Segment Start: TASK INPUT

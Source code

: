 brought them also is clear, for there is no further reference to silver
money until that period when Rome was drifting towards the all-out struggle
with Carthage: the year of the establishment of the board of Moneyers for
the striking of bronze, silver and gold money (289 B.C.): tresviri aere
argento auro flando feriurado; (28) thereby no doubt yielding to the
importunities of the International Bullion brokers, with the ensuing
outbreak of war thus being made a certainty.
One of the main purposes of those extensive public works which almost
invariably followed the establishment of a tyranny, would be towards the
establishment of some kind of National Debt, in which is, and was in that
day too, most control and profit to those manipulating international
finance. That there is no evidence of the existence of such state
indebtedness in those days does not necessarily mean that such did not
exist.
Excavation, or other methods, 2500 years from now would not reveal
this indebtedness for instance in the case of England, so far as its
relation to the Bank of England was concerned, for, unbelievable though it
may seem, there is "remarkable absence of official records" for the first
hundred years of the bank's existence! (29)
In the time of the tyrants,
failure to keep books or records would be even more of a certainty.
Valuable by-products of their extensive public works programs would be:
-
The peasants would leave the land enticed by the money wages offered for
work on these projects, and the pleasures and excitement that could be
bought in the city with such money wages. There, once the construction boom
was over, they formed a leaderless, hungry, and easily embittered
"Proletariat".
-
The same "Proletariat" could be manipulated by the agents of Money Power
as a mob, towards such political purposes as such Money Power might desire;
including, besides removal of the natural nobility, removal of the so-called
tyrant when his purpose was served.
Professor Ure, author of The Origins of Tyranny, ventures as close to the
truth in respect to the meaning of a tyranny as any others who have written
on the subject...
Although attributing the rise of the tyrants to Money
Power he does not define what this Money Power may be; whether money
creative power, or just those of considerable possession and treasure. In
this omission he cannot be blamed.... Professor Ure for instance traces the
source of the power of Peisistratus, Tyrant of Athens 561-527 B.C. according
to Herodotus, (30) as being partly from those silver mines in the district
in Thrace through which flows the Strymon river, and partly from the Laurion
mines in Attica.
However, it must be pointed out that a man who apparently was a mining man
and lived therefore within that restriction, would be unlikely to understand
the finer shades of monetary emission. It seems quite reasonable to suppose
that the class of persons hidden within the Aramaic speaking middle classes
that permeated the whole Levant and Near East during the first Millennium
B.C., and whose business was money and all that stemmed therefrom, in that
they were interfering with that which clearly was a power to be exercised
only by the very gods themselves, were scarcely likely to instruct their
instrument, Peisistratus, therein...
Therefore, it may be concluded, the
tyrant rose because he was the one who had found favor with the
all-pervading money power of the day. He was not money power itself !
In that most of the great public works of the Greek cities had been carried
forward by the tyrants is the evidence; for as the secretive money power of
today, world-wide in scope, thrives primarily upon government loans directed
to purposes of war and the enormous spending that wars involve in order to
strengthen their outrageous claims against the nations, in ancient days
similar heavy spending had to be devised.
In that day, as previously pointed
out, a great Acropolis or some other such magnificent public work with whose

Segment End: TASK INPUT

» WHAT TO WORK ON
The result consists of the line with "all-pervading money power" through the last line of the entries above, repeated exactly and with nothing else.

» TASK RESULT
all-pervading money power of the day. He was not money power itself !
In that most of the great public works of the Greek cities had been carried
forward by the tyrants is the evidence; for as the secretive money power of
today, world-wide in scope, thrives primarily upon government loans directed
to purposes of war and the enormous spending that wars involve in order to
strengthen their outrageous claims against the nations, in ancient days
similar heavy spending had to be devised.
In that day, as previously pointed
out, a great Acropolis or some other such magnificent public work with whose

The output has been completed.